REPUBLIKA.CO.ID, LONDON -- Pemimpin redaksi situs Islam21c, Salman Butt, mengatakan, melabeli sesuatu sebagai ekstremis adalah filosofi kebodohan dan kesukuan. Pada 2015, Butt dituduh oleh pemerintah Inggris sebagai penceramah ekstremis, dan menghadapi perjuangan hukum selama enam tahun terakhir. Inggris telah meminta maaf dan mengaku salah atas tuduhan itu.
"Masalah dengan kata ekstremisme adalah tidak memiliki objektivitas. Dan itu hanya istilah yang tidak berarti sekarang, dan inilah yang telah kami pelajari selama enam tahun terakhir," kata Butt, dilansir Anadolu Agency, Sabtu (20/11).
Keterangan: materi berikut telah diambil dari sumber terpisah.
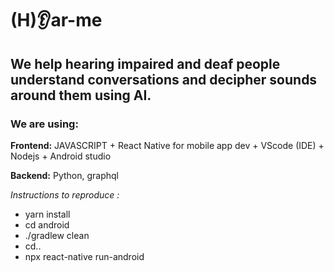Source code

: # (H):ear:ar-me
## We help hearing impaired and deaf people understand conversations and decipher sounds around them using AI.
### We are using:
<p> <strong>Frontend:</strong> JAVASCRIPT + React Native  for mobile app dev + VScode (IDE)  + Nodejs + Android studio <p/>
<p> <strong>Backend:</strong> Python, graphql <p/>
<em>Instructions to reproduce :</em>
<ul>
<li> yarn install</li>
<li> cd android</li>
<li>./gradlew clean</li>
<li>cd..</li>
<li> npx react-native run-android</li>
</ul> 
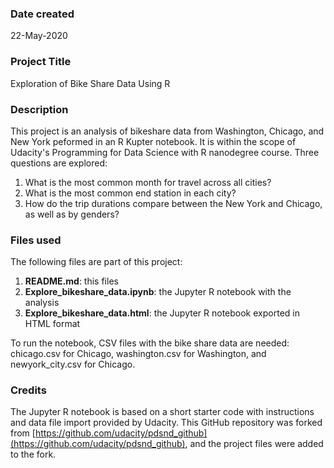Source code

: ### Date created
22-May-2020

### Project Title
Exploration of Bike Share Data Using R

### Description
This project is an analysis of bikeshare data from Washington, Chicago, and New York peformed in an R Kupter notebook. It is within the scope of Udacity's Programming for Data Science with R nanodegree course. Three questions are explored:

1. What is the most common month for travel across all cities?
2. What is the most common end station in each city?
3. How do the trip durations compare between the New York and Chicago, as well as by genders?

### Files used
The following files are part of this project:

1. **README.md**: this files
2. **Explore_bikeshare_data.ipynb**: the Jupyter R notebook with the analysis
3. **Explore_bikeshare_data.html**: the Jupyter R notebook exported in HTML format

To run the notebook, CSV files with the bike share data are needed: chicago.csv for Chicago, washington.csv for Washington, and newyork_city.csv for Chicago.

### Credits
The Jupyter R notebook is based on a short starter code with instructions and data file import provided by Udacity. This GitHub repository was forked from [https://github.com/udacity/pdsnd_github](https://github.com/udacity/pdsnd_github), and the project files were added to the fork.
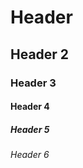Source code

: # Header #
## Header 2 ##
### Header 3 ###
#### Header 4 ####
##### Header 5 #####
###### Header 6 ######
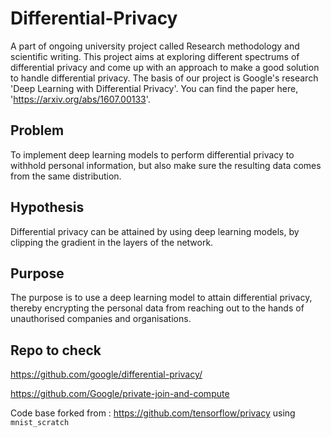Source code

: # Differential-Privacy
A part of ongoing university project called Research methodology and scientific writing. This project aims at exploring different spectrums of differential privacy and come up with an approach to make a good solution to handle differential privacy. The basis of our project is Google's research 'Deep Learning with Differential Privacy'. You can find the paper here, 'https://arxiv.org/abs/1607.00133'.

## Problem
To implement deep learning models to perform differential privacy to withhold personal information, but also make sure the resulting data comes from the same distribution.

## Hypothesis
Differential privacy can be attained by using deep learning models, by clipping the gradient in the layers of the network.
## Purpose
The purpose is to use a deep learning model to attain differential privacy, thereby encrypting the personal data from reaching out to the hands of unauthorised companies and organisations.

## Repo to check
https://github.com/google/differential-privacy/

https://github.com/Google/private-join-and-compute

Code base forked from : https://github.com/tensorflow/privacy using `mnist_scratch`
Butt mengingat kembali ketika pertama kali melihat namanya bersama dengan beberapa orang lainnya yang dicap sebagai ekstremis. Ia mengatakan bahwa, saat itu mengira fotonya telah disalahgunakan.
"Saya baru menyadari bahwa mereka menggunakan gambar saya di sana terlebih dahulu; saya pikir mungkin itu orang lain dengan nama yang sama. Dan itu hanya menggunakan gambar saya. Tapi kemudian, ketika saya membaca lebih lanjut, itu sebenarnya mengacu pada saya, dan itu mengejutkan," kata Butt.
Setelah itu, Butt mengajukan dua gugatan hukum, yakni kasus pencemaran nama baik, tuduhan palsu, dan gugatan hukum publik. Dia mengajukan tuntutan hukum publik bertujuan untuk menunjukkan mengapa pemerintah menyebut orang-orang sebagai ekstremis, dan apa definisi mereka. Termasuk menunjukkan bahwa pemerintah memantau individu, dan membuat penentuan tentang siapa dan di mana mereka dapat berbicara.
Butt mengatakan, semakin banyak orang menyadari bahwa kata ekstremisme sebenarnya tidak berarti apa-apa. Namun ia menilai bahwa penyematan istilah itu sangat subjektif.
"Ini adalah bagian dari alasan mengapa pemerintah mencoba mempertahankannya, dan kemudian mereka menyerah begitu saja dan harus meminta maaf, karena tidak memiliki definisi operasional yang kuat," kata Butt.